Putting Together A Real Estate Short Sale
by Seth Asare
In today's tough economy, short sales have become more frequent. Often, homeowners find their properties are underwater. This means that homeowners owe more on their mortgage than their property is worth. In these cases, short sales can provide a way out for both borrowers and lenders. Homeowners may be wondering what is a short sale in real estate.
When a property is sold for less than the remaining mortgage balance, that is called a short sale. Lenders decide that foreclosure proceedings are more expensive than selling at a loss. They then discount the mortgage balance and sell the property. The forgiven amount is not taxable for some homeowners.
A lender can authorize these transactions before a borrower defaults. Other lien holders, however, may object. These might be people who hold a tax lien over the property. They could also be the providers of a home equity line of credit. In some cases, the main lender and lien holders may not forgive the outstanding balances. The rules for this vary from state to state.

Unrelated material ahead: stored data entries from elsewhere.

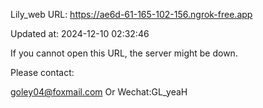 Lily_web URL: https://ae6d-61-165-102-156.ngrok-free.app

Updated at: 2024-12-10 02:32:46

If you cannot open this URL, the server might be down.

Please contact: 

goley04@foxmail.com Or Wechat:GL_yeaH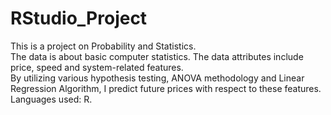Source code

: # RStudio_Project
This is a project on Probability and Statistics.\
The data is about basic computer statistics. The data attributes include price, speed and system-related features.\
By utilizing various hypothesis testing, ANOVA methodology and Linear Regression Algorithm, I predict future prices with respect to these features.\
Languages used: R.
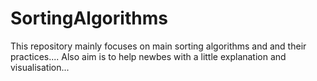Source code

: # SortingAlgorithms
This repository mainly focuses on main sorting algorithms and and their practices.... Also aim is to help newbes with a little explanation and visualisation...
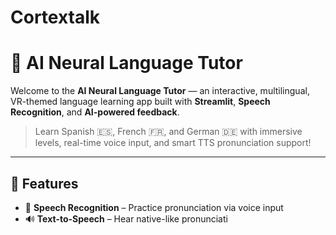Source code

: # Cortextalk
# 🧠 AI Neural Language Tutor

Welcome to the **AI Neural Language Tutor** — an interactive, multilingual, VR-themed language learning app built with **Streamlit**, **Speech Recognition**, and **AI-powered feedback**.

> Learn Spanish 🇪🇸, French 🇫🇷, and German 🇩🇪 with immersive levels, real-time voice input, and smart TTS pronunciation support!

---

## 🚀 Features

- 🎤 **Speech Recognition** – Practice pronunciation via voice input  
- 🔊 **Text-to-Speech** – Hear native-like pronunciati
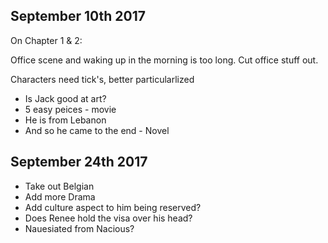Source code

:September 10th 2017
-------------------

On Chapter 1 & 2:

Office scene and waking up in the morning is too long. Cut office stuff out.


Characters need tick's, better particularlized

* Is Jack good at art?
* 5 easy peices - movie
* He is from Lebanon
* And so he came to the end - Novel


September 24th 2017
-------------------

- Take out Belgian
- Add more Drama
- Add culture aspect to him being reserved?
- Does Renee hold the visa over his head?
- Nauesiated from Nacious?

Borrowers can also benefit from one of these transactions. Instead of a foreclosure on the credit report, the borrower will have a settlement. The settlement will stay on file for seven to ten years. With a settlement, and not a foreclosure, the homeowner may qualify for a loan in less than two years. He or she may also qualify for another mortgage in less than seven years.
Homeowners can initiate the process by calling the lender. When they call, they should ask for the loss mitigation department. They may have to make several calls before they find a person with the authority to authorize the transaction. If they choose representation, they should write a letter of authorization to the bank. This allows the bank to disclose information to a realtor or an attorney.
Banks will also want to see a letter of hardship. Homeowners should be brutally honest when composing the letter. They should list out job losses, medical bills, and other difficulties. Banks will understand legitimate challenges. They will not understand either dishonesty or any criminal activity.
It is a good idea to retain a professional. A realtor with short-sale certification is a must. A homeowner may also need to employ an attorney and a title company. Professional handling assures homeowners that the sale will close in time to circumvent foreclosure. The lender, instead of the homeowner, pays the realtor's commission.
Before purchasing one of these homes, buyers should do their due deligence. Find out if there are tax ramifications. Pay for a home inspection. Most properties in these transactions are sold as-is. Therefore, the buyer needs to know all possible information about the condition of the home. Finally, a buyer should never give cash to a seller. This is a sure sign of a fraudulent transaction.
Today's real estate market is tough for both lenders and sellers. However, avoiding foreclosure is in the best interest of all parties. In these cases, it is important to know what is a short sale in real estate. It could be the least damaging solution for everyone.